Proxima Nova is a widely used sans serif that blends geometric and humanist traits. It's clean enough to pair with Times New Roman in professional web content, and its broad weight range gives you flexibility for headings, subheadings, and body-level UI text. Note that it requires a paid license through services like Adobe Fonts.

Arial

Arial is pre-installed on virtually every device, making it the most reliable fallback option. It pairs with Times New Roman adequately the contrast is there, even if it's not as refined as some of the options above. If you need a zero-cost, no-loading-time pairing, Arial gets the job done.

What are common mistakes when pairing sans serifs with Times New Roman?

  • Using too many fonts: Adding two or three sans serifs on top of Times New Roman creates visual noise. Stick to one sans serif for headings and one serif for body or vice versa.
  • Ignoring size relationships: If your sans serif headings are too small relative to the body text, the hierarchy breaks down. Test your size ratios at actual screen sizes.
  • Mixing conflicting moods: A playful, rounded sans serif next to Times New Roman's formal structure creates tension that confuses readers rather than guiding them.
  • Skipping font weights: Some fonts look good at regular weight but fall apart at bold or light. Test every weight you plan to use before committing.
  • Forgetting about loading speed: Loading multiple web fonts slows your page down. Use font-display: swap and only include the weights and styles you actually need.

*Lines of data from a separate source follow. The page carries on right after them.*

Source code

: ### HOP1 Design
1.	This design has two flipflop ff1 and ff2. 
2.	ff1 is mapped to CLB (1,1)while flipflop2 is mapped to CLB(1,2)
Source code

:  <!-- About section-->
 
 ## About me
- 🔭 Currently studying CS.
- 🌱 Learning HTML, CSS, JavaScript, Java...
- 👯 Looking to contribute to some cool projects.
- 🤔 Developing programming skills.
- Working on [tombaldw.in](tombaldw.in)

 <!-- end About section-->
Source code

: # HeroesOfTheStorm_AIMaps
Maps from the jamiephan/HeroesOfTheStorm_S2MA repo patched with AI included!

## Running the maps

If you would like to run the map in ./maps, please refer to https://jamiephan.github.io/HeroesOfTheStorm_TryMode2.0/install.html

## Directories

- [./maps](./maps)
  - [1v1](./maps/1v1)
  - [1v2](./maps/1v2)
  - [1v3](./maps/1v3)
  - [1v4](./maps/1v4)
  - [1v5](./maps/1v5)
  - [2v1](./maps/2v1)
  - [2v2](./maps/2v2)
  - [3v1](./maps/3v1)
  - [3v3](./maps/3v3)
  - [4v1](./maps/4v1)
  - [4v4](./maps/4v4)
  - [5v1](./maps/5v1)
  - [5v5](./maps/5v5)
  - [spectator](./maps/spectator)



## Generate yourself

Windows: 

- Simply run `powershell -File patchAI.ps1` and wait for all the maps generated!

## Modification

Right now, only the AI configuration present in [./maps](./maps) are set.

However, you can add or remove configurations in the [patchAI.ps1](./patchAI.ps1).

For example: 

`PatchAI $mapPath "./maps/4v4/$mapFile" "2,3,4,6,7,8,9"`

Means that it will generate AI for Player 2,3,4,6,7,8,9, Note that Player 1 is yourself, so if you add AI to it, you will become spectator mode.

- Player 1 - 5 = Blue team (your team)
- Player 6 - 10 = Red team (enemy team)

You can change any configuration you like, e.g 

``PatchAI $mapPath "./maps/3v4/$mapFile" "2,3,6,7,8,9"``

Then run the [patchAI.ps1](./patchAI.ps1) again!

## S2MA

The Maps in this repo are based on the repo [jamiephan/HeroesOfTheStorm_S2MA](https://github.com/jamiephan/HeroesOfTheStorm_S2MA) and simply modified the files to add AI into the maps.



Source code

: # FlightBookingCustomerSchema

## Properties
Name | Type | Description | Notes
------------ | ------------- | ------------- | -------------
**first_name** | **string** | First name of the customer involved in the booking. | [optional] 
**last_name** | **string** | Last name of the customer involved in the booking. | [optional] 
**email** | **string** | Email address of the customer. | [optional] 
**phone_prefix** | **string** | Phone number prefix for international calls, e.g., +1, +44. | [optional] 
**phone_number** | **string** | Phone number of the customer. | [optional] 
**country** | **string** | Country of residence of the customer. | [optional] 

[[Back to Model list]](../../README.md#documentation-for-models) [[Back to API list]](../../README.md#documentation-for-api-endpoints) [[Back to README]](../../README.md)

How do you decide which pairing is right for your site?

Start with the tone of your content. A law firm's website might benefit from Times New Roman paired with complementary typefaces like Source Sans Pro or Helvetica for clean authority. A personal blog could lean on Lato or Open Sans for warmth. A tech startup marketing page might use Montserrat or Futura headings over Times New Roman body copy for modern edge.

Test your pairing at real sizes on real screens. What looks great in a font preview tool might feel cramped or loose in an actual paragraph. Pull up your content, apply both fonts, and read through a full page. If your eyes stay comfortable, you've found a good match.

Quick checklist for choosing your pairing

  1. Pick one sans serif don't combine multiple sans serifs with Times New Roman.
  2. Check that the x-height of your chosen sans serif is close to Times New Roman's.
  3. Test the pairing at heading size (24–36px) and body size (16–18px).
  4. Use the sans serif for headings, navigation, or UI elements; keep Times New Roman for body paragraphs.
  5. Limit web font weights to 2–3 total to keep page load times fast.
  6. Preview on both desktop and mobile rendering differences can change how a pairing feels.
  7. Set a fallback stack: 'Source Sans Pro', Arial, sans-serif so the design holds up even if the web font fails to load.

Start by narrowing the list above to two or three candidates, build a quick test page with real content, and compare them side by side. The right pairing will feel natural you'll stop noticing the fonts and start reading the words.